▶ **Task goal**
Word for word, repeat the data that follows. Do not include the pictures.

▶ **Data records**
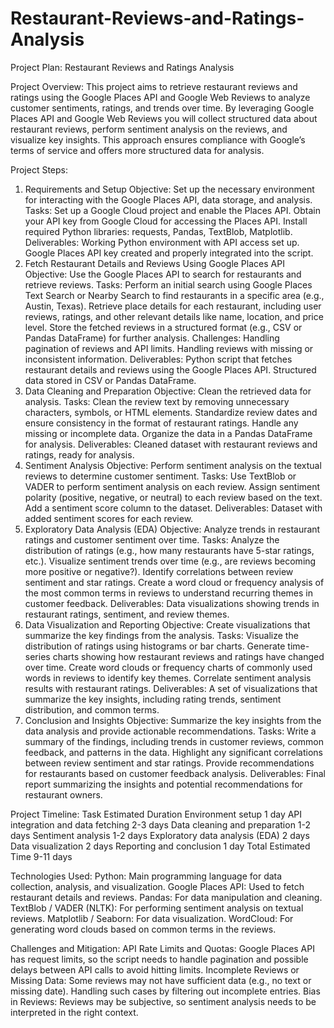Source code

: # Restaurant-Reviews-and-Ratings-Analysis
Project Plan: Restaurant Reviews and Ratings Analysis 


Project Overview:
This project aims to retrieve restaurant reviews and ratings using the Google Places API and Google Web Reviews to analyze customer sentiments, ratings, and trends over time. By leveraging Google Places API and Google Web Reviews you will collect structured data about restaurant reviews, perform sentiment analysis on the reviews, and visualize key insights. This approach ensures compliance with Google’s terms of service and offers more structured data for analysis.

Project Steps:
1. Requirements and Setup
Objective: Set up the necessary environment for interacting with the Google Places API, data storage, and analysis.
Tasks:
Set up a Google Cloud project and enable the Places API.
Obtain your API key from Google Cloud for accessing the Places API.
Install required Python libraries: requests, Pandas, TextBlob, Matplotlib.
Deliverables:
Working Python environment with API access set up.
Google Places API key created and properly integrated into the script.
2. Fetch Restaurant Details and Reviews Using Google Places API
Objective: Use the Google Places API to search for restaurants and retrieve reviews.
Tasks:
Perform an initial search using Google Places Text Search or Nearby Search to find restaurants in a specific area (e.g., Austin, Texas).
Retrieve place details for each restaurant, including user reviews, ratings, and other relevant details like name, location, and price level.
Store the fetched reviews in a structured format (e.g., CSV or Pandas DataFrame) for further analysis.
Challenges:
Handling pagination of reviews and API limits.
Handling reviews with missing or inconsistent information.
Deliverables:
Python script that fetches restaurant details and reviews using the Google Places API.
Structured data stored in CSV or Pandas DataFrame.
3. Data Cleaning and Preparation
Objective: Clean the retrieved data for analysis.
Tasks:
Clean the review text by removing unnecessary characters, symbols, or HTML elements.
Standardize review dates and ensure consistency in the format of restaurant ratings.
Handle any missing or incomplete data.
Organize the data in a Pandas DataFrame for analysis.
Deliverables:
Cleaned dataset with restaurant reviews and ratings, ready for analysis.
4. Sentiment Analysis
Objective: Perform sentiment analysis on the textual reviews to determine customer sentiment.
Tasks:
Use TextBlob or VADER to perform sentiment analysis on each review.
Assign sentiment polarity (positive, negative, or neutral) to each review based on the text.
Add a sentiment score column to the dataset.
Deliverables:
Dataset with added sentiment scores for each review.
5. Exploratory Data Analysis (EDA)
Objective: Analyze trends in restaurant ratings and customer sentiment over time.
Tasks:
Analyze the distribution of ratings (e.g., how many restaurants have 5-star ratings, etc.).
Visualize sentiment trends over time (e.g., are reviews becoming more positive or negative?).
Identify correlations between review sentiment and star ratings.
Create a word cloud or frequency analysis of the most common terms in reviews to understand recurring themes in customer feedback.
Deliverables:
Data visualizations showing trends in restaurant ratings, sentiment, and review themes.
6. Data Visualization and Reporting
Objective: Create visualizations that summarize the key findings from the analysis.
Tasks:
Visualize the distribution of ratings using histograms or bar charts.
Generate time-series charts showing how restaurant reviews and ratings have changed over time.
Create word clouds or frequency charts of commonly used words in reviews to identify key themes.
Correlate sentiment analysis results with restaurant ratings.
Deliverables:
A set of visualizations that summarize the key insights, including rating trends, sentiment distribution, and common terms.
7. Conclusion and Insights
Objective: Summarize the key insights from the data analysis and provide actionable recommendations.
Tasks:
Write a summary of the findings, including trends in customer reviews, common feedback, and patterns in the data.
Highlight any significant correlations between review sentiment and star ratings.
Provide recommendations for restaurants based on customer feedback analysis.
Deliverables:
Final report summarizing the insights and potential recommendations for restaurant owners.

Project Timeline:
Task
Estimated Duration
Environment setup
1 day
API integration and data fetching
2-3 days
Data cleaning and preparation
1-2 days
Sentiment analysis
1-2 days
Exploratory data analysis (EDA)
2 days
Data visualization
2 days
Reporting and conclusion
1 day
Total Estimated Time
9-11 days



Technologies Used:
Python: Main programming language for data collection, analysis, and visualization.
Google Places API: Used to fetch restaurant details and reviews.
Pandas: For data manipulation and cleaning.
TextBlob / VADER (NLTK): For performing sentiment analysis on textual reviews.
Matplotlib / Seaborn: For data visualization.
WordCloud: For generating word clouds based on common terms in the reviews.

Challenges and Mitigation:
API Rate Limits and Quotas: Google Places API has request limits, so the script needs to handle pagination and possible delays between API calls to avoid hitting limits.
Incomplete Reviews or Missing Data: Some reviews may not have sufficient data (e.g., no text or missing date). Handling such cases by filtering out incomplete entries.
Bias in Reviews: Reviews may be subjective, so sentiment analysis needs to be interpreted in the right context.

▶ **Output for this exercise**
Source code

: # Restaurant-Reviews-and-Ratings-Analysis
Project Plan: Restaurant Reviews and Ratings Analysis 


Project Overview:
This project aims to retrieve restaurant reviews and ratings using the Google Places API and Google Web Reviews to analyze customer sentiments, ratings, and trends over time. By leveraging Google Places API and Google Web Reviews you will collect structured data about restaurant reviews, perform sentiment analysis on the reviews, and visualize key insights. This approach ensures compliance with Google’s terms of service and offers more structured data for analysis.

Project Steps:
1. Requirements and Setup
Objective: Set up the necessary environment for interacting with the Google Places API, data storage, and analysis.
Tasks:
Set up a Google Cloud project and enable the Places API.
Obtain your API key from Google Cloud for accessing the Places API.
Install required Python libraries: requests, Pandas, TextBlob, Matplotlib.
Deliverables:
Working Python environment with API access set up.
Google Places API key created and properly integrated into the script.
2. Fetch Restaurant Details and Reviews Using Google Places API
Objective: Use the Google Places API to search for restaurants and retrieve reviews.
Tasks:
Perform an initial search using Google Places Text Search or Nearby Search to find restaurants in a specific area (e.g., Austin, Texas).
Retrieve place details for each restaurant, including user reviews, ratings, and other relevant details like name, location, and price level.
Store the fetched reviews in a structured format (e.g., CSV or Pandas DataFrame) for further analysis.
Challenges:
Handling pagination of reviews and API limits.
Handling reviews with missing or inconsistent information.
Deliverables:
Python script that fetches restaurant details and reviews using the Google Places API.
Structured data stored in CSV or Pandas DataFrame.
3. Data Cleaning and Preparation
Objective: Clean the retrieved data for analysis.
Tasks:
Clean the review text by removing unnecessary characters, symbols, or HTML elements.
Standardize review dates and ensure consistency in the format of restaurant ratings.
Handle any missing or incomplete data.
Organize the data in a Pandas DataFrame for analysis.
Deliverables:
Cleaned dataset with restaurant reviews and ratings, ready for analysis.
4. Sentiment Analysis
Objective: Perform sentiment analysis on the textual reviews to determine customer sentiment.
Tasks:
Use TextBlob or VADER to perform sentiment analysis on each review.
Assign sentiment polarity (positive, negative, or neutral) to each review based on the text.
Add a sentiment score column to the dataset.
Deliverables:
Dataset with added sentiment scores for each review.
5. Exploratory Data Analysis (EDA)
Objective: Analyze trends in restaurant ratings and customer sentiment over time.
Tasks:
Analyze the distribution of ratings (e.g., how many restaurants have 5-star ratings, etc.).
Visualize sentiment trends over time (e.g., are reviews becoming more positive or negative?).
Identify correlations between review sentiment and star ratings.
Create a word cloud or frequency analysis of the most common terms in reviews to understand recurring themes in customer feedback.
Deliverables:
Data visualizations showing trends in restaurant ratings, sentiment, and review themes.
6. Data Visualization and Reporting
Objective: Create visualizations that summarize the key findings from the analysis.
Tasks:
Visualize the distribution of ratings using histograms or bar charts.
Generate time-series charts showing how restaurant reviews and ratings have changed over time.
Create word clouds or frequency charts of commonly used words in reviews to identify key themes.
Correlate sentiment analysis results with restaurant ratings.
Deliverables:
A set of visualizations that summarize the key insights, including rating trends, sentiment distribution, and common terms.
7. Conclusion and Insights
Objective: Summarize the key insights from the data analysis and provide actionable recommendations.
Tasks:
Write a summary of the findings, including trends in customer reviews, common feedback, and patterns in the data.
Highlight any significant correlations between review sentiment and star ratings.
Provide recommendations for restaurants based on customer feedback analysis.
Deliverables:
Final report summarizing the insights and potential recommendations for restaurant owners.

Project Timeline:
Task
Estimated Duration
Environment setup
1 day
API integration and data fetching
2-3 days
Data cleaning and preparation
1-2 days
Sentiment analysis
1-2 days
Exploratory data analysis (EDA)
2 days
Data visualization
2 days
Reporting and conclusion
1 day
Total Estimated Time
9-11 days



Technologies Used:
Python: Main programming language for data collection, analysis, and visualization.
Google Places API: Used to fetch restaurant details and reviews.
Pandas: For data manipulation and cleaning.
TextBlob / VADER (NLTK): For performing sentiment analysis on textual reviews.
Matplotlib / Seaborn: For data visualization.
WordCloud: For generating word clouds based on common terms in the reviews.

Challenges and Mitigation:
API Rate Limits and Quotas: Google Places API has request limits, so the script needs to handle pagination and possible delays between API calls to avoid hitting limits.
Incomplete Reviews or Missing Data: Some reviews may not have sufficient data (e.g., no text or missing date). Handling such cases by filtering out incomplete entries.
Bias in Reviews: Reviews may be subjective, so sentiment analysis needs to be interpreted in the right context.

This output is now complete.